Dataset items:
□ □ □ □
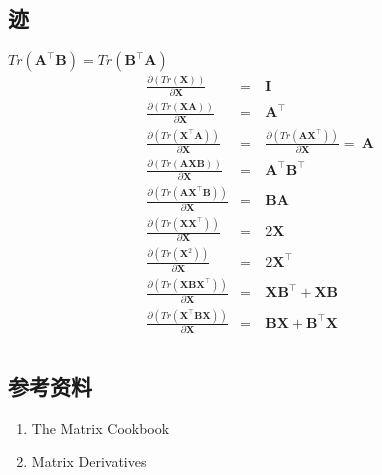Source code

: \documentclass[letterpaper,10pt,english]{sphinxmanual}
\begin{document}
\subsection{迹}
\label{\detokenize{machineLearning/04_derivative:id4}}
\(Tr(\mathbf{A}^{\top}\mathbf{B}) = Tr(\mathbf{B}^{\top}\mathbf{A})\)
\begin{equation*}
\begin{split}\frac{\partial{(Tr(\mathbf{X}))}}{\partial{\mathbf{X}}} & = & \ \mathbf{I} \\
\frac{\partial{(Tr(\mathbf{X} \mathbf{A}))}}{\partial{\mathbf{X}}} & = & \ \mathbf{A}^{\top} \\
\frac{\partial{(Tr(\mathbf{X}^{\top} \mathbf{A}))}}{\partial{\mathbf{X}}} & = & \ \frac{\partial{(Tr(\mathbf{A} \mathbf{X}^{\top}))}}{\partial{\mathbf{X}}} = \  \mathbf{A} \\
\frac{\partial{(Tr(\mathbf{A} \mathbf{X} \mathbf{B}))}}{\partial{\mathbf{X}}} & = & \ \mathbf{A}^{\top}\mathbf{B}^{\top} \\
\frac{\partial{(Tr(\mathbf{A} \mathbf{X}^{\top} \mathbf{B}))}}{\partial{\mathbf{X}}} & = & \ \mathbf{B}\mathbf{A} \\
\frac{\partial{(Tr(\mathbf{X} \mathbf{X}^{\top}))}}{\partial{\mathbf{X}}} & = & \ 2 \mathbf{X} \\
\frac{\partial{(Tr(\mathbf{X}^{2}))}}{\partial{\mathbf{X}}} & = & \ 2 \mathbf{X}^{\top} \\
\frac{\partial{(Tr(\mathbf{X} \mathbf{B} \mathbf{X}^{\top}))}}{\partial{\mathbf{X}}} & = & \ \mathbf{X}\mathbf{B}^{\top} + \mathbf{X}\mathbf{B} \\
\frac{\partial{(Tr(\mathbf{X}^{\top} \mathbf{B} \mathbf{X}))}}{\partial{\mathbf{X}}} & = & \ \mathbf{B}\mathbf{X} + \mathbf{B}^{\top}\mathbf{X} \\\end{split}
\end{equation*}

\subsection{参考资料}
\label{\detokenize{machineLearning/04_derivative:id5}}\begin{enumerate}
\item {} 
The Matrix Cookbook

\end{enumerate}
\begin{quote}

\end{quote}
\begin{enumerate}
\setcounter{enumi}{1}
\item {} 
Matrix Derivatives

\end{enumerate}
\begin{quote}

\end{quote}
\end{document}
□ □ □ □
Exercise description: If a line of the entries holds the word "detokenize", copy it out.

Reply to the exercise:
\label{\detokenize{machineLearning/04_derivative:id4}}
\label{\detokenize{machineLearning/04_derivative:id5}}\begin{enumerate}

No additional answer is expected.